**Required work**:
Among the entries below, please repeat exactly and only the lines from the line containing "recovery point schedule." to the line containing "the local location.", both lines included.
====== Information given
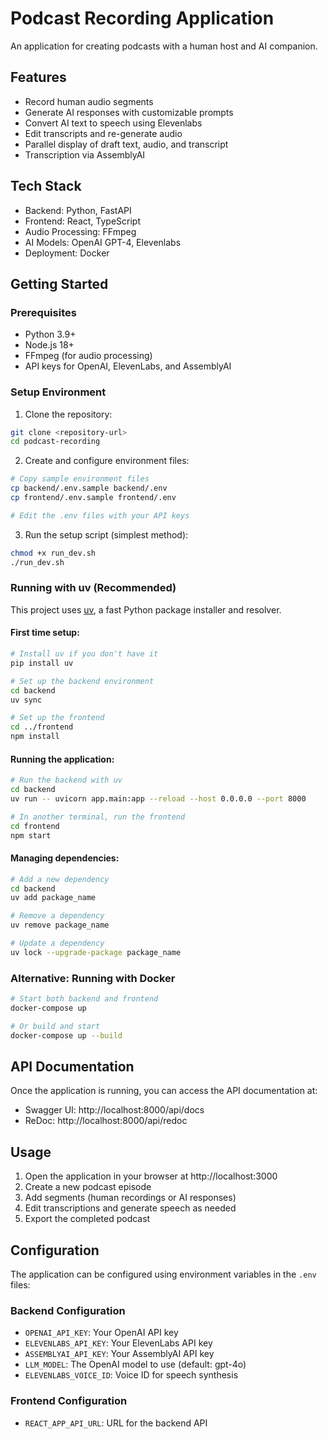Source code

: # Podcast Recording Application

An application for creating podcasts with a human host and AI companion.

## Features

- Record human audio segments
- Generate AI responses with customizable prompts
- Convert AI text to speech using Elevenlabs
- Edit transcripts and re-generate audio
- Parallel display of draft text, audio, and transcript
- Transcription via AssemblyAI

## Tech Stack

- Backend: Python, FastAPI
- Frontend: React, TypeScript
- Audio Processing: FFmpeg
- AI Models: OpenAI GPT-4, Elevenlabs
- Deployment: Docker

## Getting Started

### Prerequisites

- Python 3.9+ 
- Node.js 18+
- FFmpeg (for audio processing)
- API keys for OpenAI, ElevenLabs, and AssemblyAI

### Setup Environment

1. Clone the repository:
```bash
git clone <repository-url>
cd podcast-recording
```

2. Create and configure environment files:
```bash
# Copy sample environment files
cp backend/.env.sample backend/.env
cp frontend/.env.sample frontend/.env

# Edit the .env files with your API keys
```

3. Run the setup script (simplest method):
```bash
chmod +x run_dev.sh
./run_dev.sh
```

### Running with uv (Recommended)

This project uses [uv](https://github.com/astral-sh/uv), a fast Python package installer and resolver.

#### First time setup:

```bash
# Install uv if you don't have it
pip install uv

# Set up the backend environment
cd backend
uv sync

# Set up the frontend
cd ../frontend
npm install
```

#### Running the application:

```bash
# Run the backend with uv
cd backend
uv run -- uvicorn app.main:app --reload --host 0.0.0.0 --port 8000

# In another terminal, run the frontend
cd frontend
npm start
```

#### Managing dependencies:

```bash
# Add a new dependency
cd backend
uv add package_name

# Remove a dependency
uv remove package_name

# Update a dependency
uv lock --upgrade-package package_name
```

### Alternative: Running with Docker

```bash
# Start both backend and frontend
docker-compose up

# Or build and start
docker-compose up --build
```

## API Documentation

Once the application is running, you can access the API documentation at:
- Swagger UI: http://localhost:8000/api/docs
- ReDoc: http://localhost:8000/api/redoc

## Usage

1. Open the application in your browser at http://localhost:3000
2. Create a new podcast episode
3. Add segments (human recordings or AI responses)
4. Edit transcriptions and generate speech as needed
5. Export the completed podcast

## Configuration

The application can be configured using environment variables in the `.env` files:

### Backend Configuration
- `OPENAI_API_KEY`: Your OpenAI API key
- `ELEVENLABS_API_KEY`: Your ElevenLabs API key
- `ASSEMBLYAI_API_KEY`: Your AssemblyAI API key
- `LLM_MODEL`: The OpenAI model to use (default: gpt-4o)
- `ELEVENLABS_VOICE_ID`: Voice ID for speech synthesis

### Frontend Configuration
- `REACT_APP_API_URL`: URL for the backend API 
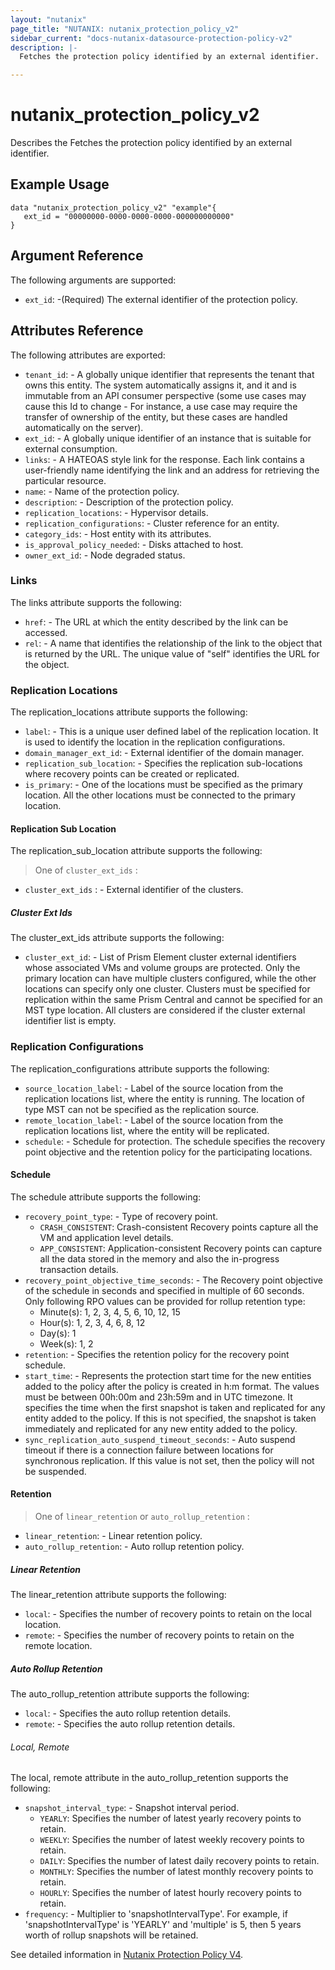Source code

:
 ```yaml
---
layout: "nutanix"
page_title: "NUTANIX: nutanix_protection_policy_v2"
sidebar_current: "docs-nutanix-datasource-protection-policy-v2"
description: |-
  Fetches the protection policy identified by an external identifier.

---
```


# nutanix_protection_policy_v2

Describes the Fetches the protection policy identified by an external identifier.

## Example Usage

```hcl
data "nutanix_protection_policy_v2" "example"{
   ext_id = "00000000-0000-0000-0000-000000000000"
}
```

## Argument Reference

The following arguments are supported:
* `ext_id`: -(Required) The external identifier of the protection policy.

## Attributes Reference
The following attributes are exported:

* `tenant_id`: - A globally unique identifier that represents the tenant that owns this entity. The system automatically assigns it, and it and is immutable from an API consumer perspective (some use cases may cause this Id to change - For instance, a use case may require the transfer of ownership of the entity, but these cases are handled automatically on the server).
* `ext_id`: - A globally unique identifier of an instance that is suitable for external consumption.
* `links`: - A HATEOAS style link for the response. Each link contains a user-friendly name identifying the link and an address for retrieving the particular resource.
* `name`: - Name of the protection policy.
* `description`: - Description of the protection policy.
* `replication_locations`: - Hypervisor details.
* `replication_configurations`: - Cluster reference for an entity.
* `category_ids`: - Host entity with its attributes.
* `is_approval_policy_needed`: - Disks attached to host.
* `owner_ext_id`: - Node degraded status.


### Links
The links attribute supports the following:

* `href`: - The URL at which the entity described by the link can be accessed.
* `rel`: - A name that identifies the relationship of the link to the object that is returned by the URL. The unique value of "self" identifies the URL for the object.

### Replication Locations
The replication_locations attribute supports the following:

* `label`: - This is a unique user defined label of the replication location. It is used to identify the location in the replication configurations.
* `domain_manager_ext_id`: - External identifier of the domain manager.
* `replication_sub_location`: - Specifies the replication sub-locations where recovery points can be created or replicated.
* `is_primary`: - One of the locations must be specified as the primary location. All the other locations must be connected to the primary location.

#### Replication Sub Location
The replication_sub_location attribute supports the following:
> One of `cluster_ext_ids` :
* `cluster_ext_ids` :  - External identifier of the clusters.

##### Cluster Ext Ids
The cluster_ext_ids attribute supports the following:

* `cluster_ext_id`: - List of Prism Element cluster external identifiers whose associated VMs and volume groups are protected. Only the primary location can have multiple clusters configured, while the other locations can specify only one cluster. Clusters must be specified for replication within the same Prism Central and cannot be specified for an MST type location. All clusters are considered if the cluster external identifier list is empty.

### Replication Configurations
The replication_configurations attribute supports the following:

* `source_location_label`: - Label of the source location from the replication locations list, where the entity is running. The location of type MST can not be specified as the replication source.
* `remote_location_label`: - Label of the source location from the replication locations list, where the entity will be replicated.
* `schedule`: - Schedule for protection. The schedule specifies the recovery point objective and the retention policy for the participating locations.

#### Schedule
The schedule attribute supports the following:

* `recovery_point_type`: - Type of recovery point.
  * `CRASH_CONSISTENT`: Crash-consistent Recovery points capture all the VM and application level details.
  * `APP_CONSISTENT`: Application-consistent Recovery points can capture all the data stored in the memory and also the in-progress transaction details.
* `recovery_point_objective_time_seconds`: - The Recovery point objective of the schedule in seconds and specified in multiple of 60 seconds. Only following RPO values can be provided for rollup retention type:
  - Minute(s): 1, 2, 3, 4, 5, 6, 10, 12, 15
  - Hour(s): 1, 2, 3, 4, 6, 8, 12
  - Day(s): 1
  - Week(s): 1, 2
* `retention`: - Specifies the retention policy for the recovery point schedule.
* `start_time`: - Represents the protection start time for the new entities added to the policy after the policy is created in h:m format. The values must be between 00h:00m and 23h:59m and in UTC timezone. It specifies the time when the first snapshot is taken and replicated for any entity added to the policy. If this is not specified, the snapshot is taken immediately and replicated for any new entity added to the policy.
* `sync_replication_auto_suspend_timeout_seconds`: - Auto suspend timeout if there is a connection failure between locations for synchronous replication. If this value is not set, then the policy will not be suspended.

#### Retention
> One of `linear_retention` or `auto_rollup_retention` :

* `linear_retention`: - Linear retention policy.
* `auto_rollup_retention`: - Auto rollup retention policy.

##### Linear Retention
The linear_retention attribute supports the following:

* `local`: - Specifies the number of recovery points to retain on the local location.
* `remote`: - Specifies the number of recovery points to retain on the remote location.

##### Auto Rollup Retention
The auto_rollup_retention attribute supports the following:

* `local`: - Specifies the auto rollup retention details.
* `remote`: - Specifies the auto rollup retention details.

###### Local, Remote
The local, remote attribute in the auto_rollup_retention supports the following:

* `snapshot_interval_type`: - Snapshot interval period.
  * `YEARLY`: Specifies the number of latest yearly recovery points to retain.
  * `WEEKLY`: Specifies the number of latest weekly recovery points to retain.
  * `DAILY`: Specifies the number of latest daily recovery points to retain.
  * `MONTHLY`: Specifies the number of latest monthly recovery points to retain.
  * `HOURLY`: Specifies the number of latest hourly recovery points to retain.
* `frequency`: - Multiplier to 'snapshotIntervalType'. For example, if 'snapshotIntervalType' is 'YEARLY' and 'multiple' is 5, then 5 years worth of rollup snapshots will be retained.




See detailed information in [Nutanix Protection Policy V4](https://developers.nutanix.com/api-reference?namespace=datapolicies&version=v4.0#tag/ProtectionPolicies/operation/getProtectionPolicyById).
============
**Task result**:
* `retention`: - Specifies the retention policy for the recovery point schedule.
* `start_time`: - Represents the protection start time for the new entities added to the policy after the policy is created in h:m format. The values must be between 00h:00m and 23h:59m and in UTC timezone. It specifies the time when the first snapshot is taken and replicated for any entity added to the policy. If this is not specified, the snapshot is taken immediately and replicated for any new entity added to the policy.
* `sync_replication_auto_suspend_timeout_seconds`: - Auto suspend timeout if there is a connection failure between locations for synchronous replication. If this value is not set, then the policy will not be suspended.

#### Retention
> One of `linear_retention` or `auto_rollup_retention` :

* `linear_retention`: - Linear retention policy.
* `auto_rollup_retention`: - Auto rollup retention policy.

##### Linear Retention
The linear_retention attribute supports the following:

* `local`: - Specifies the number of recovery points to retain on the local location.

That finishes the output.